That said, I shake my head over the people who go and forgo the necessities for a pleasure. Then they wonder why their lives are a complete and total shambles, and go SJW for ‘everything wrong in their lives.’
I couldn’t agree with you more. So many of today’s “adults” aren’t interested in having kids because they’re still kids themselves.
My younger two hung out with friends in town yesterday… ages 18 to 21. One friend is having a birthday and the others bought her something that she had admired but not purchased. Afterward they were laughing about how she’d sighed and said she couldn’t afford it… then explained that she *could* afford it but then she wouldn’t be able to afford something else, so she had to say no, and went back and forth and eventually decided to be responsible.
I said… yeah, that’s the thing… when you’re a kid your parents always tell you no… when you’re an adult…
My daughter’s boyfriend completed my thought… “When you’re an adult you tell yourself no.”
Not always, and we talked about that, too… but even indulgences are with an eye to responsibility. Employment has been so poor around here for the last years that these young people are on their first jobs getting their first paychecks at age 20, and/or are in school… but I think they’re going to be okay.
I see a lot of what you’re describing as being an unintended consequence of institutionalized “compassion”, both from government and non-government charities.

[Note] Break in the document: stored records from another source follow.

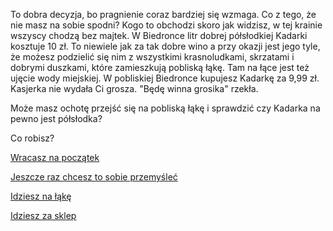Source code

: ﻿To dobra decyzja, bo pragnienie coraz bardziej się wzmaga. Co z tego, że nie masz na sobie
spodni? Kogo to obchodzi skoro jak widzisz, w tej krainie wszyscy chodzą bez majtek.
W Biedronce litr dobrej półsłodkiej Kadarki kosztuje 10 zł. To niewiele jak za tak
dobre wino a przy okazji jest jego tyle, że możesz podzielić się nim z wszystkimi krasnoludkami,
skrzatami i dobrymi duszkami, które zamieszkują pobliską łąkę. Tam na łące jest też ujęcie wody miejskiej.
W pobliskiej Biedronce kupujesz Kadarkę za 9,99 zł. Kasjerka nie wydała Ci grosza. "Będę winna grosika" rzekła.

Może masz ochotę przejść się na pobliską łąkę i sprawdzić czy Kadarka na pewno jest półsłodka?

Co robisz?

[Wracasz na początek](../ptasieMleczko.md)

[Jeszcze raz chcesz to sobie przemyśleć](./kadarka.md)

[Idziesz na łąkę](laka/laka.md)

[Idziesz za sklep](zaSklepem/zaSklepem.md)

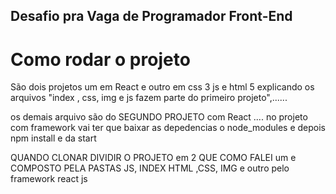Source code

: ## Desafio pra Vaga de Programador Front-End
#  Como rodar o projeto
 São dois projetos um em React e outro em css 3 js e html 5 explicando os arquivos "index , css, img e js fazem parte do primeiro projeto",...... 
 
 os demais arquivo são do SEGUNDO PROJETO com React .... no projeto  com framework vai ter que baixar as depedencias o node_modules e depois npm install e da start
 
 
 QUANDO CLONAR DIVIDIR O PROJETO em 2  QUE COMO FALEI um e  COMPOSTO PELA PASTAS JS, INDEX HTML ,CSS, IMG e outro pelo framework react js 
 
 
 
 
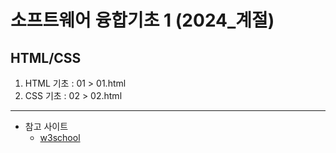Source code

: # 소프트웨어 융합기초 1 (2024_계절)
## HTML/CSS
1. HTML 기초 : 01 > 01.html
2. CSS 기초 : 02 > 02.html
---
+ 참고 사이트
    + [w3school](https://www.w3schools.com/)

The organizations that supply what they call “emergency aid” make a strong distinction between necessities and luxuries. If you go to one with a disconnect notice from the water company, they’ll pay your water bill, because they consider running water to be a necessity. If you show them a disconnect notice from your cable company, they’ll tell you that cable TV is a luxury and won’t help.
So what happens? When there is a conflict, people learn to pay for the luxuries that they want first, and trust someone else to pay for the necessities. I first noticed this principle at work living on the streets in LA thirty years ago, but I see it “trickling up” through the culture. I now work at a university, and many of the students–who come from middle-class families–just take it for granted that their money is for fun stuff and other people’s money is for grownup stuff.
This frighteningly hit home today. It’s so true. Thank you for your insight.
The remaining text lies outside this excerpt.